Are you looking to break through that plateau to peak your fat burning in your workouts or are you wanting to increase overall cardiovascular endurance and speed? If either of those is correct performing High Intensity Interval Training, HIIT, workouts is the solution. Interval training has always been an important component to help make an individuals fitness levels excel and with more individuals knowing the benefit of HIIT more people are in the best shape of their lives.

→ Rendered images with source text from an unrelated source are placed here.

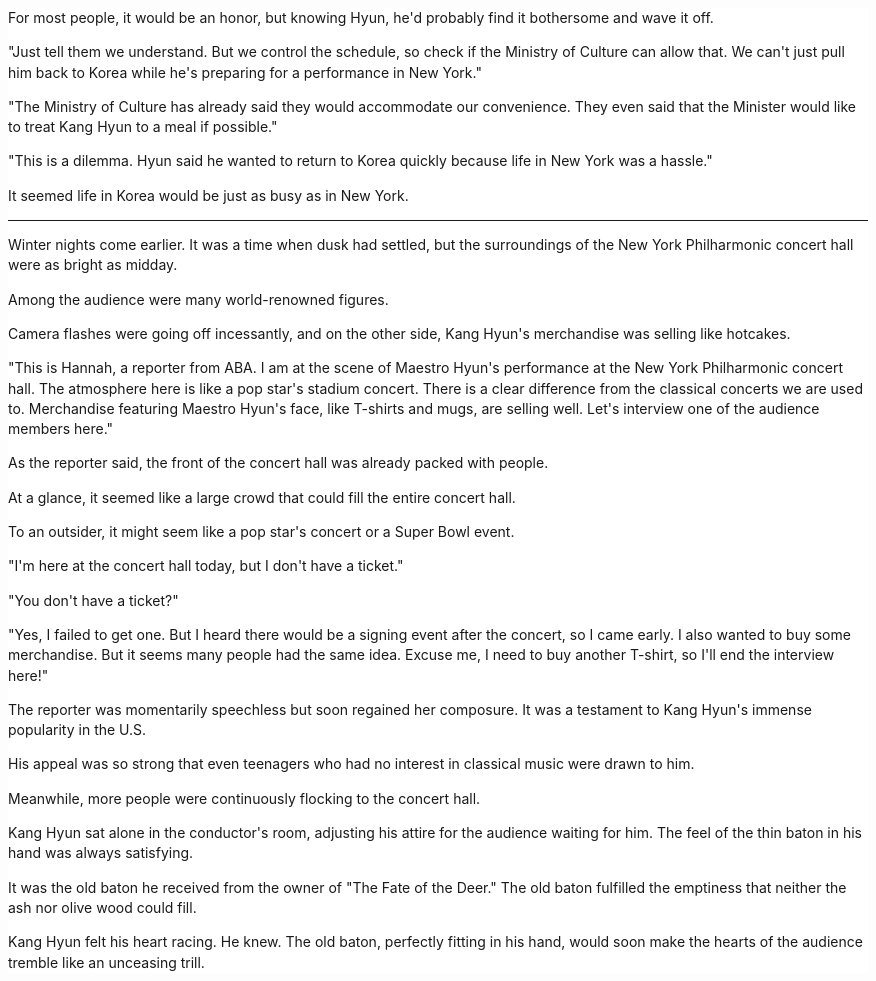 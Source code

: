 For most people, it would be an honor, but knowing Hyun, he'd probably find it bothersome and wave it off.

"Just tell them we understand. But we control the schedule, so check if the Ministry of Culture can allow that. We can't just pull him back to Korea while he's preparing for a performance in New York."

"The Ministry of Culture has already said they would accommodate our convenience. They even said that the Minister would like to treat Kang Hyun to a meal if possible."

"This is a dilemma. Hyun said he wanted to return to Korea quickly because life in New York was a hassle."

It seemed life in Korea would be just as busy as in New York.

* * *

Winter nights come earlier. It was a time when dusk had settled, but the surroundings of the New York Philharmonic concert hall were as bright as midday.

Among the audience were many world-renowned figures.

Camera flashes were going off incessantly, and on the other side, Kang Hyun's merchandise was selling like hotcakes.

"This is Hannah, a reporter from ABA. I am at the scene of Maestro Hyun's performance at the New York Philharmonic concert hall. The atmosphere here is like a pop star's stadium concert. There is a clear difference from the classical concerts we are used to. Merchandise featuring Maestro Hyun's face, like T-shirts and mugs, are selling well. Let's interview one of the audience members here."

As the reporter said, the front of the concert hall was already packed with people.

At a glance, it seemed like a large crowd that could fill the entire concert hall.

To an outsider, it might seem like a pop star's concert or a Super Bowl event.

"I'm here at the concert hall today, but I don't have a ticket."

"You don't have a ticket?"

"Yes, I failed to get one. But I heard there would be a signing event after the concert, so I came early. I also wanted to buy some merchandise. But it seems many people had the same idea. Excuse me, I need to buy another T-shirt, so I'll end the interview here!"

The reporter was momentarily speechless but soon regained her composure. It was a testament to Kang Hyun's immense popularity in the U.S.

His appeal was so strong that even teenagers who had no interest in classical music were drawn to him.

Meanwhile, more people were continuously flocking to the concert hall.

Kang Hyun sat alone in the conductor's room, adjusting his attire for the audience waiting for him. The feel of the thin baton in his hand was always satisfying.

It was the old baton he received from the owner of "The Fate of the Deer." The old baton fulfilled the emptiness that neither the ash nor olive wood could fill.

Kang Hyun felt his heart racing. He knew. The old baton, perfectly fitting in his hand, would soon make the hearts of the audience tremble like an unceasing trill. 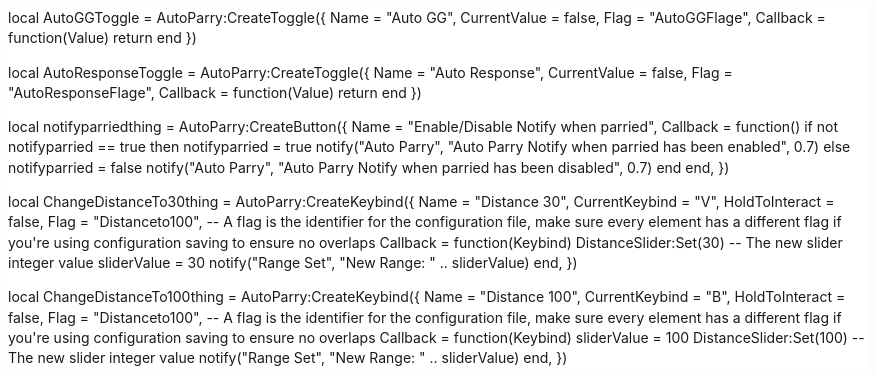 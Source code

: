local AutoGGToggle = AutoParry:CreateToggle({
    Name = "Auto GG",
    CurrentValue = false,
    Flag = "AutoGGFlage",
    Callback = function(Value)
        return
    end
})

local AutoResponseToggle = AutoParry:CreateToggle({
    Name = "Auto Response",
    CurrentValue = false,
    Flag = "AutoResponseFlage",
    Callback = function(Value)
        return
    end
})

local notifyparriedthing = AutoParry:CreateButton({
    Name = "Enable/Disable Notify when parried",
    Callback = function()
        if not notifyparried == true then
            notifyparried = true
            notify("Auto Parry", "Auto Parry Notify when parried has been enabled", 0.7)
        else
            notifyparried = false
            notify("Auto Parry", "Auto Parry Notify when parried has been disabled", 0.7)
        end
    end,
 })

 local ChangeDistanceTo30thing = AutoParry:CreateKeybind({
    Name = "Distance 30",
    CurrentKeybind = "V",
    HoldToInteract = false,
    Flag = "Distanceto100", -- A flag is the identifier for the configuration file, make sure every element has a different flag if you're using configuration saving to ensure no overlaps
    Callback = function(Keybind)
 DistanceSlider:Set(30) -- The new slider integer value
 sliderValue = 30
 notify("Range Set", "New Range: " .. sliderValue)
    end,
 })
 
 local ChangeDistanceTo100thing = AutoParry:CreateKeybind({
    Name = "Distance 100",
    CurrentKeybind = "B",
    HoldToInteract = false,
    Flag = "Distanceto100", -- A flag is the identifier for the configuration file, make sure every element has a different flag if you're using configuration saving to ensure no overlaps
    Callback = function(Keybind)
     sliderValue = 100
 DistanceSlider:Set(100) -- The new slider integer value
 notify("Range Set", "New Range: " .. sliderValue)
    end,
 })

There are several ways to perform HIIT but the general rule with this type of training is that you perform a cardiovascular activity typically at 75% or higher of your maximum heart rate for a short duration which is then followed by a short recovery phase before repeating the process again. An example would be sprinting for 20 seconds and then resting for 10 seconds before continuing on. The duration of the sprint and the recovery time can vary dependant on the individual and the exercise being performed. That cycle can be repeated as many times as needed. Tabata training is a form of HIIT in which the cycle is repeated 8 times in a row. Typically steady state running will have your around 60% of your maximum heart rate but with HIIT your heart rate is higher allowing you to burn more fat.
Anyone of any ability can perform HIIT cardiovascular workouts. Any form of cardiovascular workouts can be used such as running, biking, swimming, jump roping etc….So if you are wanting to truly get you on your way of building your best body and being in the best shape that you can be; implement some HIIT cardiovascular workouts into your workout program and you will be well on your way.